Engineering Hierarchically Nano‐Structured Cu Foams: Dynamic Hydrogen Bubble Templated Binder‐Free Freestanding Electrodes for Energy Applications

•February 6, 2026

Small (Wiley)•Feb 6, 2026

Why It Matters

The ability to precisely engineer copper foam electrodes unlocks higher efficiency and durability for electrochemical CO₂ conversion, accelerating the deployment of scalable renewable energy technologies.

Key Takeaways

•DHBT uses H2 bubbles as dynamic templates
•Morphology tuned via current density, mode, stirring, temperature
•Open foams yield higher electrochemical surface area
•Cu foam GDE achieves ~50% C2+ Faradaic efficiency
•Stable operation demonstrated for 12 h at high current

Pulse Analysis

Dynamic hydrogen bubble templating (DHBT) leverages the inherent competition between hydrogen evolution and metal deposition to sculpt copper structures at multiple length scales.
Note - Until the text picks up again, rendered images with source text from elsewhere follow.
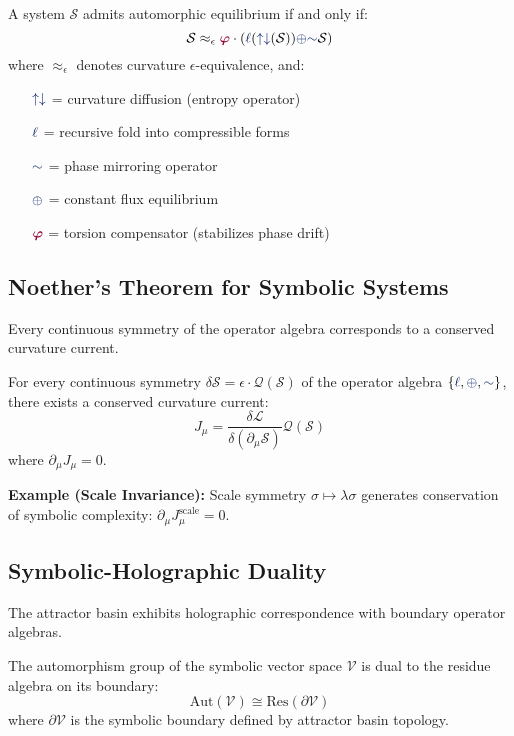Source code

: \begin{theorem}
A system $\mathcal{S}$ admits automorphic equilibrium if and only if:
\[ \mathcal{S} \approx_{\epsilon} \gold \cdot \left( \lha(\repflow(\mathcal{S})) \fuse \reflec \mathcal{S} \right) \]
where $\approx_{\epsilon}$ denotes curvature $\epsilon$-equivalence, and:
\begin{itemize}
   \item[$\repflow$] = curvature diffusion (entropy operator)
   \item[$\lha$] = recursive fold into compressible forms
   \item[$\reflec$] = phase mirroring operator
   \item[$\fuse$] = constant flux equilibrium
   \item[$\gold$] = torsion compensator (stabilizes phase drift)
\end{itemize}
\end{theorem}

\subsection{Noether's Theorem for Symbolic Systems}
Every continuous symmetry of the operator algebra corresponds to a conserved curvature current.

\begin{theorem}
For every continuous symmetry $\delta \mathcal{S} = \epsilon \cdot \mathcal{Q}(\mathcal{S})$ of the operator algebra $\{\lha, \fuse, \reflec\}$, there exists a conserved curvature current:
\[ J_\mu = \frac{\delta \mathcal{L}}{\delta (\partial_\mu \mathcal{S})} \mathcal{Q}(\mathcal{S}) \]
where $\partial_\mu J_\mu = 0$.
\end{theorem}

\textbf{Example (Scale Invariance):} Scale symmetry $\sigma \mapsto \lambda \sigma$ generates conservation of symbolic complexity: $\partial_\mu J_\mu^{\text{scale}} = 0$.

\subsection{Symbolic-Holographic Duality}
The attractor basin exhibits holographic correspondence with boundary operator algebras.

\begin{theorem}
The automorphism group of the symbolic vector space $\mathcal{V}$ is dual to the residue algebra on its boundary:
\[ \text{Aut}(\mathcal{V}) \cong \text{Res}(\partial \mathcal{V}) \]
where $\partial \mathcal{V}$ is the symbolic boundary defined by attractor basin topology.
\end{theorem}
When hydrogen evolution dominates, a profusion of small bubbles generates compact foams; when copper deposition outpaces bubble formation, larger bubbles create open, highly porous networks. This intrinsic self‑templating mechanism eliminates the need for sacrificial scaffolds, offering a cost‑effective route to hierarchical metal architectures that can be directly integrated into electrochemical devices.

The study maps a comprehensive parameter space—current density, waveform (direct, pulsed, reversed, alternating), agitation, temperature, and bath chemistry—to predictably modulate foam morphology and electrochemically active surface area (ECSA). Higher current densities and pulsed regimes favor rapid nucleation, producing finer pores, while vigorous stirring and elevated temperatures promote larger bubble coalescence, yielding thicker walls and increased macro‑porosity. Such tunability is crucial for optimizing mass transport and catalytic site accessibility, directly impacting performance in sensors, batteries, and especially electrocatalysis.

Applying these engineered foams as gas‑diffusion electrodes (GDEs) for CO₂ reduction demonstrates their practical value. The copper foams achieved approximately 50% Faradaic efficiency for multi‑carbon (C2+) products at modest overpotentials and sustained partial current densities exceeding 100 mA cm⁻², with operational stability over a 12‑hour run. These metrics rival or surpass many conventional, binder‑laden electrodes, highlighting the promise of DHBT‑derived copper foams for scalable, high‑throughput carbon capture and utilization platforms. Future work will likely explore alloying, surface functionalization, and reactor integration to further boost selectivity and durability.